- Title: NIGERIA: Nigeria's perilous census hits early snags
- Date: 23rd March 2006
- Summary: (SOUNDBITE) (English) MARTINE MAKINA, CENSUS COORDINATOR IN LAGOS, SAYING: "The situation now is that every enumerator is in the field."
- Embargoed: 7th April 2006 13:00
- Location: Nigeria
- Country: Nigeria
- Topics: Domestic Politics
- Reuters ID: LVA4IXL91TUX9NWRUJHQ86IZE8QD
- Story Text: Nigeria launched a census on Tuesday (March 22) but logistical hitches delayed counting in many places, increasing pressure on organisers who also have to contend with political tensions that have derailed previous headcounts.
Censuses are controversial in Nigeria because rival ethnic and religious groups have tried to use them to assert their numerical superiority and claim a larger share of oil revenues and political representation.
The census is the first for 15 years in Africa's most populous country and President Olusegun Obasanjo appealed to his countrymen to ensure its success by keeping politics out of it.
Nigeria's population is split about equally between Muslims in the north and Christians in the south, and among 300 ethnic groups. Ethnic and religious violence has killed at least 14,000 people in the past seven years.
Census organisers have excluded faith and ethnicity from the questionnaire as a way to avoid fighting over the results.
In an apparently isolated incident in Anambra state in the southeast, two people were killed in a clash between police and members of separatist group the Movement for the Actualisation of a Sovereign State of Biafra (MASSOB), eyewitnesses said.
The clash started in the town of Nnewi after a group of MASSOB members tried to stop people from being counted.
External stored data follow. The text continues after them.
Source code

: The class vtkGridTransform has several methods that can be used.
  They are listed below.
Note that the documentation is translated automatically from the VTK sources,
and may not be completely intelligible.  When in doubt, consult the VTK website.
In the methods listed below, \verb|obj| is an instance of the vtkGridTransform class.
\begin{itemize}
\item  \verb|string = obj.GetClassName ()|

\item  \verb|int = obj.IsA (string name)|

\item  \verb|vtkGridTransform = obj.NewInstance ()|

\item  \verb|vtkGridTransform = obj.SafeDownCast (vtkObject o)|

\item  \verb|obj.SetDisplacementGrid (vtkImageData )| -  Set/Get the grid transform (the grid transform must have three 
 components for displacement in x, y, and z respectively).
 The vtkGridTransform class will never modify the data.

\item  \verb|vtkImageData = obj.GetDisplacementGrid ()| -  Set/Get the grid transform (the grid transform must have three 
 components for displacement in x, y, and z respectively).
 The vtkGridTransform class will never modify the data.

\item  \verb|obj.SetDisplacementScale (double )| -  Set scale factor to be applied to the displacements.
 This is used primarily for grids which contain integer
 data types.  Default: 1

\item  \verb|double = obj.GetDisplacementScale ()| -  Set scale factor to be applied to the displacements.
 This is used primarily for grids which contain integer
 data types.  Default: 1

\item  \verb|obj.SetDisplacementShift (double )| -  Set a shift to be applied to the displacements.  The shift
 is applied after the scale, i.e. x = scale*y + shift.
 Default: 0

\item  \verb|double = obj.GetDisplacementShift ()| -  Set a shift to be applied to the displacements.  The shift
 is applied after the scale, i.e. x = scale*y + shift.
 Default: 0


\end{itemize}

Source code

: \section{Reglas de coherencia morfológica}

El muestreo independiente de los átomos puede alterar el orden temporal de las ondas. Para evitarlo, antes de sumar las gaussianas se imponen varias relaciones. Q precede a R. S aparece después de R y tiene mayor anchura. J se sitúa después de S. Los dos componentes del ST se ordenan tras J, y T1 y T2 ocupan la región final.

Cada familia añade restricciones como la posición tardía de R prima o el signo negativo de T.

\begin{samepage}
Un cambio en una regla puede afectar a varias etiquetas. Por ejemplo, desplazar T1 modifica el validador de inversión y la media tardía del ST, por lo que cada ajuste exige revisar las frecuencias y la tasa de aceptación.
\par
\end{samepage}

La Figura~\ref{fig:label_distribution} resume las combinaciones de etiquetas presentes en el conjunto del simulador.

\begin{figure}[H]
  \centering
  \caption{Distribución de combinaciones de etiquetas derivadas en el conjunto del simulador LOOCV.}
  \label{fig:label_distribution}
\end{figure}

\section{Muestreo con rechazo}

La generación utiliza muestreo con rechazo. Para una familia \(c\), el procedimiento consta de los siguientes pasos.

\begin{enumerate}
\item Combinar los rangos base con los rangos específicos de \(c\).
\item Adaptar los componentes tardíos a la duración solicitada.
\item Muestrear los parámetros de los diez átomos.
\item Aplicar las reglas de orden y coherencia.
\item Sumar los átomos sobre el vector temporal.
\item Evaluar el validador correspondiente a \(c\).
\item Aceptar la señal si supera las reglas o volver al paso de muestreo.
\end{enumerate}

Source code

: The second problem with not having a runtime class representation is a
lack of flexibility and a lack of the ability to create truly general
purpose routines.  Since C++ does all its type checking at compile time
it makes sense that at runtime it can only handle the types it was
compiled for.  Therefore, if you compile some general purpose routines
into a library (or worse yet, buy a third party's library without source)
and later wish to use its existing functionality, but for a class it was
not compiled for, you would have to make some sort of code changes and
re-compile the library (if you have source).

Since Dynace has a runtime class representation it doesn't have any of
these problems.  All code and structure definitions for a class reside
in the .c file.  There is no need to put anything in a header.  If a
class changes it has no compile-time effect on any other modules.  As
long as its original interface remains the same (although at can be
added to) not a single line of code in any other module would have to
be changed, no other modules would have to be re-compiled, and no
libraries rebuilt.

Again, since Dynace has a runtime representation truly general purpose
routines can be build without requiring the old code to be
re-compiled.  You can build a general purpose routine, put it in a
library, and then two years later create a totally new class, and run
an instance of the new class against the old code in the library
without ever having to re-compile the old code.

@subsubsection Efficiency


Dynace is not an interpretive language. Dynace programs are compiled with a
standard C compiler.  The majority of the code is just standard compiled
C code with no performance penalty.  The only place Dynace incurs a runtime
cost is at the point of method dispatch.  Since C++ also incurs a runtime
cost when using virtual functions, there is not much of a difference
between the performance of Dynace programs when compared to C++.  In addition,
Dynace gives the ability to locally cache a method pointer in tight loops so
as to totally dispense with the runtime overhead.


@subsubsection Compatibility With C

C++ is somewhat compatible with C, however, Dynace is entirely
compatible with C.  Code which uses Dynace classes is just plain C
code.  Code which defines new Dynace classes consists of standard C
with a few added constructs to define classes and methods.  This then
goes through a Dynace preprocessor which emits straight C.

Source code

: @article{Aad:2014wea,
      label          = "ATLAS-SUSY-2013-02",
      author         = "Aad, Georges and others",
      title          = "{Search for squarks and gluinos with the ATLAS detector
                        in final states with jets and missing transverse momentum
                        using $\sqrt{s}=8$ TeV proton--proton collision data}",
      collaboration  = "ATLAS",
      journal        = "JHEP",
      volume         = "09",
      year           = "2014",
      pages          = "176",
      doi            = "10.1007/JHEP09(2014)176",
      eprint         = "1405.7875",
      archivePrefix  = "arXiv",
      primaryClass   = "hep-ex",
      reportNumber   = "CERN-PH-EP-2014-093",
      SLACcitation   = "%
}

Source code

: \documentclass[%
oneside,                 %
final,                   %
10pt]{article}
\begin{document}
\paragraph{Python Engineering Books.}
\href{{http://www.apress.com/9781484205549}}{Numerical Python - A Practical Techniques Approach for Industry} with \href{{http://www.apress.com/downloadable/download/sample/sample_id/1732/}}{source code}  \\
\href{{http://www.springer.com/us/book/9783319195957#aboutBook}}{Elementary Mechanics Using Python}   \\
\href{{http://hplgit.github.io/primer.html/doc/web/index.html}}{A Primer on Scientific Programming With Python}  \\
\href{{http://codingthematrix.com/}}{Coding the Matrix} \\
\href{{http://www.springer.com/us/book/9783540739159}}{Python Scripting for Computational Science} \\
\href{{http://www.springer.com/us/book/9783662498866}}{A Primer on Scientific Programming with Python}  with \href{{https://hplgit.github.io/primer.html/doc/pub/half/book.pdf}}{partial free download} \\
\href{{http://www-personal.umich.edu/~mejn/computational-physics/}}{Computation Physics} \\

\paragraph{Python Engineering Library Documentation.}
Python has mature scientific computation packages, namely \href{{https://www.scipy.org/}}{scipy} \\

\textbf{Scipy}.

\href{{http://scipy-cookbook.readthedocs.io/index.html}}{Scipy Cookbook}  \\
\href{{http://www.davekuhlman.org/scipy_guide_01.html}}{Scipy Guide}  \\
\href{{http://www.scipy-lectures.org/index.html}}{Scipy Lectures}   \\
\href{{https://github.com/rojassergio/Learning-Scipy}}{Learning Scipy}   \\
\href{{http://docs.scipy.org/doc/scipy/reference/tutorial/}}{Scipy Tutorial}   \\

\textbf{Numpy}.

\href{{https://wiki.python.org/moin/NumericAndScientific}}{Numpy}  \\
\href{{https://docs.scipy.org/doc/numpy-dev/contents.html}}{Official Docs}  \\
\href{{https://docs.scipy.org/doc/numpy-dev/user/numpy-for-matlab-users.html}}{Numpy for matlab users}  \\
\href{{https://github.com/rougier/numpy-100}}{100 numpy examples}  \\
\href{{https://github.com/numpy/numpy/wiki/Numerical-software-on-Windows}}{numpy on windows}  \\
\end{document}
They torched five vehicles and a police station, residents said.
Elsewhere, trouble came from another quarter as many census takers refused to begin because they were not paid.
Reuters correspondents in northern Borno, Bauchi and Kano states, central Plateau, southeastern Anambra and Enugu and southern Rivers, all reported delays over unpaid wages.
But Census Co-ordinator in Lagos, Martine Makina, said many of the initial problems had now been sorted out.
"Yesterday enumerators were trying to form working teams, and in some places census materials were not supplied on time but we have tackled that now and everything is moving on smoothly," said Makina.
Rejection of the results is precisely what the government is desperate to avoid. The results of several censuses since independence from Britain in 1960 were scrapped because of disputes between competing interest groups.
Estimates of Nigeria's population range from 120 million to 150 million and the government says it needs more precise data.
In the commercial capital Lagos, businesses were closed and there was no public transport because the Lagos state government ordered a five-day shutdown to boost its chances of having its enormous population fully counted. In most other parts of the country, business carried on as usual.
"I think it will be better for the country, but if it's not properly done only God knows what will happen," said one resident Ugbonna Ucheoma.
"Am not sure they will count everybody. It's 2pm now and they are still on the second building in the street," she added.
Many fear the credibility of the census is under threat because of power struggles ahead of elections next year.
Obasanjo's supporters are pushing for a change to the constitution to allow him to stand for a third term, and the president has not said what he wants to do in 2007.
The uncertainty over his plans has riled groups hoping to get their own man into the top job and has been a factor in religious and political violence. Some observers said the census should have been put back until after the elections.